A little more about the reasons for the complications here, the reasons we use the labels we have chosen for the energy systems in Chapter 1 (“thermal energy system” and “bond energy system”), and the difference between these macroscopic energy systems and the bond and thermal energies defined within a particle model in Chapter 3. Remember: material in these footnotes is considered beyond what is necessary or even desirable for the first-time student to worry about when initially learning the basic models.
First point: Thermal energy system and bond energy system apply to the way to divide up macroscopically the internal energy (introduced in Chapter 4) in such a way that when considering physical phase changes, each energy system corresponds separately and independently to one or the other of the two empirically observed thermal properties of matter; namely, the specific heat and the heats of melting and vaporization. That is, we assign the observed change in energy when the temperature changes to an energy system, that we call the “thermal energy system,” and the magnitude of the change in that energy system is given by the change in temperature multiplied by the heat capacity. Likewise, we assign the observed change in energy when there is a phase change to “bond energy system,” and the magnitude of the change in that energy system is given by the change in mass of a particular phase multiplied by the “heat”—the change in enthalpy—of the respective phase change.

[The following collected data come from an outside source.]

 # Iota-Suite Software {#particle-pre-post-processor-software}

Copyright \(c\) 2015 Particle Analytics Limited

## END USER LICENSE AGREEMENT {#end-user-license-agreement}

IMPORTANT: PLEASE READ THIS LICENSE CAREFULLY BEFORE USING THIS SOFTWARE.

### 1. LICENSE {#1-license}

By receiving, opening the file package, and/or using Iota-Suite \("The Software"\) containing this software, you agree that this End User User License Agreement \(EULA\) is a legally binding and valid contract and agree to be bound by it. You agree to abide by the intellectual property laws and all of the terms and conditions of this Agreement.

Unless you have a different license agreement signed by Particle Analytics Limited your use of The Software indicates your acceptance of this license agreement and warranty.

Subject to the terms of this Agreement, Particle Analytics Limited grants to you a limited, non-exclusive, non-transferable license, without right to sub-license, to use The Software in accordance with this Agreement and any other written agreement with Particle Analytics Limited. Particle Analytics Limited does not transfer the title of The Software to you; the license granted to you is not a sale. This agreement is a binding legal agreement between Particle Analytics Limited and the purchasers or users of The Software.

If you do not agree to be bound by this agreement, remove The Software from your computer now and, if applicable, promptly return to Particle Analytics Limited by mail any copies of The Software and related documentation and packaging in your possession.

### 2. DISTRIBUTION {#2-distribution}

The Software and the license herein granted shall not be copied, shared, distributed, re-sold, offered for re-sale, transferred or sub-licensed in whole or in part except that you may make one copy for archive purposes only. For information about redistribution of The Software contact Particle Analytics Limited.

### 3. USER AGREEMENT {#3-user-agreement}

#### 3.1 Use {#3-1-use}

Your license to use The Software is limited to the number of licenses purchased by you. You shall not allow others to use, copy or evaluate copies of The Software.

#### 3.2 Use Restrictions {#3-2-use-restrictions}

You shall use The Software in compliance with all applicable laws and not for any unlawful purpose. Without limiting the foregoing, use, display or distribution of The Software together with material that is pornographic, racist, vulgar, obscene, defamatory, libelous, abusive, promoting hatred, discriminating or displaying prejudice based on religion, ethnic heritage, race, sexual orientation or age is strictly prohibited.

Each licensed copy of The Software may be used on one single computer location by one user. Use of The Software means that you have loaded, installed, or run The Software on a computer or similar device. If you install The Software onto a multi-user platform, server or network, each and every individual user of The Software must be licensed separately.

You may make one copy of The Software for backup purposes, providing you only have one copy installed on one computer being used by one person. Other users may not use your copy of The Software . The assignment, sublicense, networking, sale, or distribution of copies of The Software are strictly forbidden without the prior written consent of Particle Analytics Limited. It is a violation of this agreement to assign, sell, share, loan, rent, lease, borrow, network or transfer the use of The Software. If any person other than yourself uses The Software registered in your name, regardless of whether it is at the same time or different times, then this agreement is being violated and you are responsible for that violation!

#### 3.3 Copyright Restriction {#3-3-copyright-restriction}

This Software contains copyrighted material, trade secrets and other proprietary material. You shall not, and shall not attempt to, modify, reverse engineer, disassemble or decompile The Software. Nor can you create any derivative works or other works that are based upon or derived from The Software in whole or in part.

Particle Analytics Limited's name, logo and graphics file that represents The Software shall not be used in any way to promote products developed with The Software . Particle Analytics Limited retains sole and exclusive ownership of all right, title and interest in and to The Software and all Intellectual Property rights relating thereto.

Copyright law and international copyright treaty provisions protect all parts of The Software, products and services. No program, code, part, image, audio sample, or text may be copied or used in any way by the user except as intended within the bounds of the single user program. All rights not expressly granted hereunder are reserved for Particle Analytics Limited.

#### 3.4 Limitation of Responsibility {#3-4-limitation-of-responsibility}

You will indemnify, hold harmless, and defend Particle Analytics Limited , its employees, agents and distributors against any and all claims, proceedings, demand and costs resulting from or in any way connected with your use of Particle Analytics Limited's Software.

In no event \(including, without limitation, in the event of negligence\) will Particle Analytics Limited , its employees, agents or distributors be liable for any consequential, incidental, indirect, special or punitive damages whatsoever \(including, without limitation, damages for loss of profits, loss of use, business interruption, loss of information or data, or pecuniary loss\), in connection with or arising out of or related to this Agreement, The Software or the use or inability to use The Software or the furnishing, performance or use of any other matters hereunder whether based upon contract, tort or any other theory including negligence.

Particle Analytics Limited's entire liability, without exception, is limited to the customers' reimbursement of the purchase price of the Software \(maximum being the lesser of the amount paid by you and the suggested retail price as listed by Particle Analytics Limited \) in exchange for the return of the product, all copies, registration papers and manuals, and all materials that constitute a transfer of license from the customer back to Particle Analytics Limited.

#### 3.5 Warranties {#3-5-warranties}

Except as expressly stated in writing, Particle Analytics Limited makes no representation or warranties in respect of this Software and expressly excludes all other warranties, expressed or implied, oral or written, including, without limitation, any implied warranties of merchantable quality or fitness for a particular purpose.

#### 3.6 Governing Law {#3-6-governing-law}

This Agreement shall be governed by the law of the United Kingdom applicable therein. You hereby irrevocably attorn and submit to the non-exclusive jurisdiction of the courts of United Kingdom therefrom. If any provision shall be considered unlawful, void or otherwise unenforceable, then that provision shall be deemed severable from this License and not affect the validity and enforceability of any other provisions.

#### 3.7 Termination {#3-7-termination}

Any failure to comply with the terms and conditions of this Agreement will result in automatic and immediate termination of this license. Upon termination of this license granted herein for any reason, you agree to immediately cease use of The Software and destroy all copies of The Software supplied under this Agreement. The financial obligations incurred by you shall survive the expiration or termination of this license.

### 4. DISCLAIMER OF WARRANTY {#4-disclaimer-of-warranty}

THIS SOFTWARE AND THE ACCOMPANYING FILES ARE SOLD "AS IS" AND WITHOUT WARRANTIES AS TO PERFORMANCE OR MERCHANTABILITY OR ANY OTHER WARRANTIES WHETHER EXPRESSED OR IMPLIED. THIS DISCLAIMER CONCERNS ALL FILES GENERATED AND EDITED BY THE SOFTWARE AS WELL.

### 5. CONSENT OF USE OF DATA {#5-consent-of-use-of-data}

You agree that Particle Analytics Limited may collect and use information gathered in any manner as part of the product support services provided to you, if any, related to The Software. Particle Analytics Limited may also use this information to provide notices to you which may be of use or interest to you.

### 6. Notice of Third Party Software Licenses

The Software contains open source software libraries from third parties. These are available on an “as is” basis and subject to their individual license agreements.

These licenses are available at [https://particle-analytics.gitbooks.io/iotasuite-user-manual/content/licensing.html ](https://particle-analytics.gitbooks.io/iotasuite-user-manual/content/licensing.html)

Second Point: Changes in the energy systems defined as above are not always exactly the same as the changes in “thermal energy” and changes in “bond energy” defined from a particle perspective during a particular physical process for several reasons. However, the differences are seldom greater than 20% or so, even in the worst case, since they arise due to factors that tend to cancel each other out (ignoring the reduction in heat capacity that typically occurs when a liquid evaporates and the work that is done in a constant pressure measurement of the heat of vaporization).
Third Point: It is appropriate, especially in a models approach, to initially ignore the differences in the macroscopically defined constructs thermal and bond energy systems and the microscopically defined thermal and bond energies. It is possible to thoroughly understand these differences and explicitly deal with them using the understandings of the particle models of thermal and bond energies and thermodynamics, which allow the meaning of measurements of heats of vaporization, for example, to be accurately understood in terms of changes in internal energies. It is not possible to understand this in the context of Chapter 1.
Fourth Point: By taking the approach we have, students can make sense of the macroscopic changes in energy that occur and characterize them using the standard thermal properties of matter in a straightforward way, without getting bogged down in details that are not necessary to understand at this level.